When we take a moment to ask ourselves if we are about to make the best or right choice, we sometimes realize that we may need a little help. Let’s be honest; as much as we all think, at times, that we would be better off if everybody would just leave us alone, we simply cannot make it in this world alone. English priest and poet John Donne said it best; “No man is an island.” Advice, support, and encouragement are integral to our development as humans. Some people are more comfortable than others in seeking it out, and some people are more comfortable that others providing it. A large part of a person’s character is his or her willingness to be of service to others. Coincidentally, this is yet another pair of shoes National Honor Society members must wear. How poetic to step into your service shoes to actually provide shoes, if necessary, to someone less fortunate. To paraphrase Irish writer Oscar Wilde, “Live the poetry you cannot write; let others write the poetry they dare not live.” In other words, let your actions speak the intentions of your heart. Put yourself in another’s shoes and walk where others fear to tread.

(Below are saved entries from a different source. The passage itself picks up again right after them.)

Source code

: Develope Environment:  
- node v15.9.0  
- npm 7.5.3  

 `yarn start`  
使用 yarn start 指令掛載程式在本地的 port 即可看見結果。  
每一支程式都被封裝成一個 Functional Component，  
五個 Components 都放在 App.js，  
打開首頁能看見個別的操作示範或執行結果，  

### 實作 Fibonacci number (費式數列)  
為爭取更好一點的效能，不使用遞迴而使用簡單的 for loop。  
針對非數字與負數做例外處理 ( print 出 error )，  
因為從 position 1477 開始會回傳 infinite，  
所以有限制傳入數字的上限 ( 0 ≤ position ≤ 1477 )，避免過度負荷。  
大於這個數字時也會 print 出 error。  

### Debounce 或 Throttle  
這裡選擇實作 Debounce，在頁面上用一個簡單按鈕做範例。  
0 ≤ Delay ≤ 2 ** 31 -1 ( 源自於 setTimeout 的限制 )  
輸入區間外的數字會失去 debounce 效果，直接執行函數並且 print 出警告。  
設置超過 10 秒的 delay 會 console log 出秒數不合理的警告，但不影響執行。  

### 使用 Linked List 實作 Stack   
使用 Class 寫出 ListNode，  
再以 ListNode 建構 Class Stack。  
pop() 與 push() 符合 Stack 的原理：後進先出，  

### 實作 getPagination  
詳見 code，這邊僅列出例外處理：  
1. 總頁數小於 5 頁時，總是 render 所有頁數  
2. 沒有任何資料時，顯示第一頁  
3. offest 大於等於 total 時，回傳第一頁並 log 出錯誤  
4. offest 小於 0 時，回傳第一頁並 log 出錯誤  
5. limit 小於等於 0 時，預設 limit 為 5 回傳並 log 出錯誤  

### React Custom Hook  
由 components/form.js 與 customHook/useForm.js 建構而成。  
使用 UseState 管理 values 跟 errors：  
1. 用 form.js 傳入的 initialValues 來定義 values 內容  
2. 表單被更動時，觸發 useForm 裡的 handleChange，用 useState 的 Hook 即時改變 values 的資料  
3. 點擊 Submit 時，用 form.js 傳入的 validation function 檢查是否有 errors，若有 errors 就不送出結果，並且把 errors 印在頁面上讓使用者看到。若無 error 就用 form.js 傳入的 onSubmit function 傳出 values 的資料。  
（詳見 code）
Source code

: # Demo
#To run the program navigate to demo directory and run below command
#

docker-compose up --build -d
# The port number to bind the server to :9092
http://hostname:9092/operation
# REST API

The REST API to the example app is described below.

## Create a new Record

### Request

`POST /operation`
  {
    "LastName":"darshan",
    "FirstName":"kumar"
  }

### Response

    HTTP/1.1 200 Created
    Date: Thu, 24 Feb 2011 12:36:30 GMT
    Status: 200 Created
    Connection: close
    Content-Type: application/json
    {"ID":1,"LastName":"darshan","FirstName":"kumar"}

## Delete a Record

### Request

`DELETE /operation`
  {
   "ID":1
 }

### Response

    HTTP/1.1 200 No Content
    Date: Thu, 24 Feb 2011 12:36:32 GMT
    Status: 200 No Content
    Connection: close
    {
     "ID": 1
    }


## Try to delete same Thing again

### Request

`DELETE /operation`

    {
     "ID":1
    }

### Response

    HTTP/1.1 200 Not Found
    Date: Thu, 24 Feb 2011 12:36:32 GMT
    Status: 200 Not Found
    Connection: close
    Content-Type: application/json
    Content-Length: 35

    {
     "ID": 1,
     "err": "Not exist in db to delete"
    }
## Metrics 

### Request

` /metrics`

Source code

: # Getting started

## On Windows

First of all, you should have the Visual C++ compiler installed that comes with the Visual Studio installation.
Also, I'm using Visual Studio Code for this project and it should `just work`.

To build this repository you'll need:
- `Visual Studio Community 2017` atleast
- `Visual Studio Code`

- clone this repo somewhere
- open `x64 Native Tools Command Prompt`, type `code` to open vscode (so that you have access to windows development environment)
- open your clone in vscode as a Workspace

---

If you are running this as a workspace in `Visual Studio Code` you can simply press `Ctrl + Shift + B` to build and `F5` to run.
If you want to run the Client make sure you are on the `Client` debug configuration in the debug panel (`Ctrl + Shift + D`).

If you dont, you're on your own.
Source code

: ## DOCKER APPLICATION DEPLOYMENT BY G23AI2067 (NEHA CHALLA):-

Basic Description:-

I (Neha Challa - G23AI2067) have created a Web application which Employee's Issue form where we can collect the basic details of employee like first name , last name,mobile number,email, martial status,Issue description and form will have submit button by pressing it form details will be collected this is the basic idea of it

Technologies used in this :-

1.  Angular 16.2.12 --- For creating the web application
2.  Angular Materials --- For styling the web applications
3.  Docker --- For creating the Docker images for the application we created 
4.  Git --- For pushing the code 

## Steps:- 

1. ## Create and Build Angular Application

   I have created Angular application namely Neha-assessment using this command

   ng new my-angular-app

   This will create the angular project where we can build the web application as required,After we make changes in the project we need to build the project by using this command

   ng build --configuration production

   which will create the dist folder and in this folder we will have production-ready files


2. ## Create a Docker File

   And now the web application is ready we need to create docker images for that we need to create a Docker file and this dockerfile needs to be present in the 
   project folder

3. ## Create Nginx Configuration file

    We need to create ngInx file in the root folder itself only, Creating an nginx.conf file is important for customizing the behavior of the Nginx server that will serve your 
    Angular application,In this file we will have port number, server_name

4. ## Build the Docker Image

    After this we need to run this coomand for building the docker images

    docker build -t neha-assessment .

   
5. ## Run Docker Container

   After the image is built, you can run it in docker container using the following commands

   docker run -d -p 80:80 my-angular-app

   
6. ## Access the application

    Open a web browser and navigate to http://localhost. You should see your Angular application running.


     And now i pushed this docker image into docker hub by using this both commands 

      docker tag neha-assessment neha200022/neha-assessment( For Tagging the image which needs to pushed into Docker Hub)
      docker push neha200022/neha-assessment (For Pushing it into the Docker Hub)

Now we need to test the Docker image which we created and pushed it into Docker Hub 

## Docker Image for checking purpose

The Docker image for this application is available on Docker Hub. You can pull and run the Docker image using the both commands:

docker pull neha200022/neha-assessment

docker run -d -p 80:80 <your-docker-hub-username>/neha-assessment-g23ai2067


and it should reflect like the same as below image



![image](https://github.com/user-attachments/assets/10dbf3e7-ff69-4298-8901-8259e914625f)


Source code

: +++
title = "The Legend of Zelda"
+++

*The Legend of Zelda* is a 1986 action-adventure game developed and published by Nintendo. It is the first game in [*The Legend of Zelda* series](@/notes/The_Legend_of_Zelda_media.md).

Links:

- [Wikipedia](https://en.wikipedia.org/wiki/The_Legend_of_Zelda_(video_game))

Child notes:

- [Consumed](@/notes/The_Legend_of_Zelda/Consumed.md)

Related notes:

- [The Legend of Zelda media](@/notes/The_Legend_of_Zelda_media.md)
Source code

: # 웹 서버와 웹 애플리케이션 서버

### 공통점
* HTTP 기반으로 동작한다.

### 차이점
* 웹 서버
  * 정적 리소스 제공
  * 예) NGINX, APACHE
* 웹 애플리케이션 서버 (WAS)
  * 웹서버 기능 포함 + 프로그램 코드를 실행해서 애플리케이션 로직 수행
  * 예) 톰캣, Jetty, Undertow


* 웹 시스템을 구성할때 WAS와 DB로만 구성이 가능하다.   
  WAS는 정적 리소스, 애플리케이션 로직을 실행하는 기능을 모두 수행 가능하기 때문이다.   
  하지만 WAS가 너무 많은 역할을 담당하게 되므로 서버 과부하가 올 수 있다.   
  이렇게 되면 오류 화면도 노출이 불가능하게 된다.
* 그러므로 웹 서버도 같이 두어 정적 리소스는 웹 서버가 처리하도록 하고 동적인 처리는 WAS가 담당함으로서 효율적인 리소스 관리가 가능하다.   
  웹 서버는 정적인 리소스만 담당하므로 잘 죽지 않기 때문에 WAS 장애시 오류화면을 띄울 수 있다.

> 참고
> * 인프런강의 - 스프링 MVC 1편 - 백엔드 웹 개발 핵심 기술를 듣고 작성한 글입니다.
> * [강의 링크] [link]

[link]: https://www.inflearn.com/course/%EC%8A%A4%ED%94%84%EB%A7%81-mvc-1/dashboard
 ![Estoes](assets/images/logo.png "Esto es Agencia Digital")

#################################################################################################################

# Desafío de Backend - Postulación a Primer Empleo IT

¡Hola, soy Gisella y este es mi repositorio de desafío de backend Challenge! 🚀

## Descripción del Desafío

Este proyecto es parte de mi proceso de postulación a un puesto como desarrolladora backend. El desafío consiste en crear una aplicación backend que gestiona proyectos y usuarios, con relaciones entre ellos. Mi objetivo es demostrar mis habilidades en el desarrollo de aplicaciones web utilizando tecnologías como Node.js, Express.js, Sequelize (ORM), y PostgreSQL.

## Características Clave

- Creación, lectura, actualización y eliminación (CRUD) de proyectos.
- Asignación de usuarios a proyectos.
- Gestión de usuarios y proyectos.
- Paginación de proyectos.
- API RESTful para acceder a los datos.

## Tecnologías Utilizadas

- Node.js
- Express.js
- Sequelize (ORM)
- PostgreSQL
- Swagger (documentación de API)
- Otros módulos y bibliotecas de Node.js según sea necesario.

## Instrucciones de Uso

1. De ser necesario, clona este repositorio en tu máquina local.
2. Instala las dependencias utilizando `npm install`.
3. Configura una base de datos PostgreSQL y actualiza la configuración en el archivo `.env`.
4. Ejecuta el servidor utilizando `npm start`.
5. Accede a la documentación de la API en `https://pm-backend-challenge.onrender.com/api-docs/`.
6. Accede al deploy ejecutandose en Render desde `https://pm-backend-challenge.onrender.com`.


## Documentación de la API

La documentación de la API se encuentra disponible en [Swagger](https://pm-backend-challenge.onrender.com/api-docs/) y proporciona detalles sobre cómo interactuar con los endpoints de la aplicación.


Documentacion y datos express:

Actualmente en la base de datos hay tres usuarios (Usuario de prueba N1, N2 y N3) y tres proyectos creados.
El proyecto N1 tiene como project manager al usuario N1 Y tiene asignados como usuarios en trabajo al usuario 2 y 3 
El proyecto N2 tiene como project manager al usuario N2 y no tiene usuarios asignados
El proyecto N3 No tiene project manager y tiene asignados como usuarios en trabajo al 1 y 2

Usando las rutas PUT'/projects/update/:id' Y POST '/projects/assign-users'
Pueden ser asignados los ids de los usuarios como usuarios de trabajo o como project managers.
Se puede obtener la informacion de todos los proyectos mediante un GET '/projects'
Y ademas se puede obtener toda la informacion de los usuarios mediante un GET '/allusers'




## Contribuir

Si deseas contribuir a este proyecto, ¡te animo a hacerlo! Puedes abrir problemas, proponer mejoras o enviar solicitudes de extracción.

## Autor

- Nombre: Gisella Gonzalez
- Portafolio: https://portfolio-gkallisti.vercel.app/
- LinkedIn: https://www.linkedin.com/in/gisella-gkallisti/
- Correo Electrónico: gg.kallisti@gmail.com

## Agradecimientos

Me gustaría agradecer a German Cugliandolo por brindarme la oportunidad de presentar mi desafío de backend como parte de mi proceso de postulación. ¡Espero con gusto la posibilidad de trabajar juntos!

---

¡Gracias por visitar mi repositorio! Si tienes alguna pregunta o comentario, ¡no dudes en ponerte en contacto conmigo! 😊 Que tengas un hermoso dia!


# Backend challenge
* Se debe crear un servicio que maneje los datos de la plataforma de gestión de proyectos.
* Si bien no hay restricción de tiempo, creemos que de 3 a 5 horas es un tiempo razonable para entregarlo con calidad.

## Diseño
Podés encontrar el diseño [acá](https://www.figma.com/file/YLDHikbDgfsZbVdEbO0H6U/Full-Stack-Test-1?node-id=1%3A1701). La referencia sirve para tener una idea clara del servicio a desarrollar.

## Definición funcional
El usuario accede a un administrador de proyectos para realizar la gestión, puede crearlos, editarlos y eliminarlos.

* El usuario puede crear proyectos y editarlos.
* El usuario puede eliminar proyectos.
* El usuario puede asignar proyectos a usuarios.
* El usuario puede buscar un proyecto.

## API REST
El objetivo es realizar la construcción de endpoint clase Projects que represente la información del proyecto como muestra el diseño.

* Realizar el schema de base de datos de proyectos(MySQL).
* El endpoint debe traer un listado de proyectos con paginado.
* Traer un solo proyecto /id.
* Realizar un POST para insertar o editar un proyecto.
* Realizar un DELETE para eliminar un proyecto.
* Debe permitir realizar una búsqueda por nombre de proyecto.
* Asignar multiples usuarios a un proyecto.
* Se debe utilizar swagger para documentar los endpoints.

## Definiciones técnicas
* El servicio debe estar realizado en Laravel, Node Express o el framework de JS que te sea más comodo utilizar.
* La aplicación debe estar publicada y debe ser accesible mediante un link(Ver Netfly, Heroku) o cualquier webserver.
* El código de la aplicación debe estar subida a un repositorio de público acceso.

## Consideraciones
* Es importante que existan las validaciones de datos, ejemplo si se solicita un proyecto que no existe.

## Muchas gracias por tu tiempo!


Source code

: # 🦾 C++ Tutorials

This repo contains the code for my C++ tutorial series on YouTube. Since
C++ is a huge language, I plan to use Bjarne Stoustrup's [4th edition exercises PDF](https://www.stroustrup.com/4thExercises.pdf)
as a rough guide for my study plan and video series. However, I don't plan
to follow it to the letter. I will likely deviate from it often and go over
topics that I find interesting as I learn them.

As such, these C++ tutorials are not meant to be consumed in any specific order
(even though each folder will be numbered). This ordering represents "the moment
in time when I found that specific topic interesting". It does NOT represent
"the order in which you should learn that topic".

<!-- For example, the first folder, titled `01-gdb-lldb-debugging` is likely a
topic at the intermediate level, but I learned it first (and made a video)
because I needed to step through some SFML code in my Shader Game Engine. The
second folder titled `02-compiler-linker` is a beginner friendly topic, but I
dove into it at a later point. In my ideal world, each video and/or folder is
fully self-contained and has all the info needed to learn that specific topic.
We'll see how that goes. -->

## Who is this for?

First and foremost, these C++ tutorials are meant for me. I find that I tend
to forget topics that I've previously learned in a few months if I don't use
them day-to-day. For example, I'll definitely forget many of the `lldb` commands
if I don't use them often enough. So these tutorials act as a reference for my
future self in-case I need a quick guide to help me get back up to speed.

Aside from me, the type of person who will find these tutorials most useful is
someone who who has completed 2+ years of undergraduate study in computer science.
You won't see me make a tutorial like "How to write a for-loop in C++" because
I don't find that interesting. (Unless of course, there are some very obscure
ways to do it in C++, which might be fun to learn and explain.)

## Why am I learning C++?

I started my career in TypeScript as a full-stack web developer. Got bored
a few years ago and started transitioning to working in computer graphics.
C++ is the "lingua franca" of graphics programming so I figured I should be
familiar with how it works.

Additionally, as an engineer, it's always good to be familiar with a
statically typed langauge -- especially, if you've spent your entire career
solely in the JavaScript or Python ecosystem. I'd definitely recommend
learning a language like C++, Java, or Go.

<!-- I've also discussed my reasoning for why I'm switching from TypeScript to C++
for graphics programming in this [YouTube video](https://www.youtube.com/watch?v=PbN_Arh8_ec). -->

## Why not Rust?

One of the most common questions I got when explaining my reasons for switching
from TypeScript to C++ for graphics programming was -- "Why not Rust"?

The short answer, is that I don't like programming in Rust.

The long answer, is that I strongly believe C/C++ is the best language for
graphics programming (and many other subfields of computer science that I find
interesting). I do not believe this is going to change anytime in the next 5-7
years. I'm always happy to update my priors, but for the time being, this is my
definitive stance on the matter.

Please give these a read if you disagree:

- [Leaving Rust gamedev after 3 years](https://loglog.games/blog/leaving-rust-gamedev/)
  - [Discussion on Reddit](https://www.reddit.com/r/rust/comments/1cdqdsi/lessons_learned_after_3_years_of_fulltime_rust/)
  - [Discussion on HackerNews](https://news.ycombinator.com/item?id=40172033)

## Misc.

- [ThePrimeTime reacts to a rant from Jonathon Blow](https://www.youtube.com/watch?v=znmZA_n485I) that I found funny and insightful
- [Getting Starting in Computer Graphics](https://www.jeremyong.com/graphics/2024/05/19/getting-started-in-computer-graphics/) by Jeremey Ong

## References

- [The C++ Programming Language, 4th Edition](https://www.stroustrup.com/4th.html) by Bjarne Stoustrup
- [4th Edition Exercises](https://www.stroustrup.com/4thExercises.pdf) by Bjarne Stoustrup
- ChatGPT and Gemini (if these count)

When these National Honor Society members, as well as any of us here today, combine the effort of academic excellence – which is directed by character – to a sensitivity for helping others, there is a pretty good chance that someone else may take notice, be inspired to do the same, see the value and rewards of these pillars. That inspiration, whether loudly and clearly verbalized, or quietly exhibited through honorable actions, is called leadership; the fourth and culminating pillar of National Honor Society.

Now I wish I could tell you that these shoes are comfortable. They are not! I associate them with loss and pain; the emotional pain only made more prominent by the heel blisters they almost immediately begin to rub. But thankfully, I can now add hope and honor to their soul, while still being reminded of the sacrifice. I wish I could be assured that they are stylish or fashionable. Frankly, I don’t care! So why wear them? Because they fit. They fit occasions such as this. They fit my sense of respect for and admiration of individuals who strive to put their best foot forward, for their own sake and for the sake of others.

Current NHS members and today’s inductees; you all will, as some of you already have realized that YOUR shoes will not be easy to wear. They will require sacrifice for the service of others. They will require mental strength and perseverance in the pursuit of knowledge. They will require courage to step forward and lead the way. And they will require the unbreakable laces of character to keep the pillars firmly grounded in your hearts and in your actions.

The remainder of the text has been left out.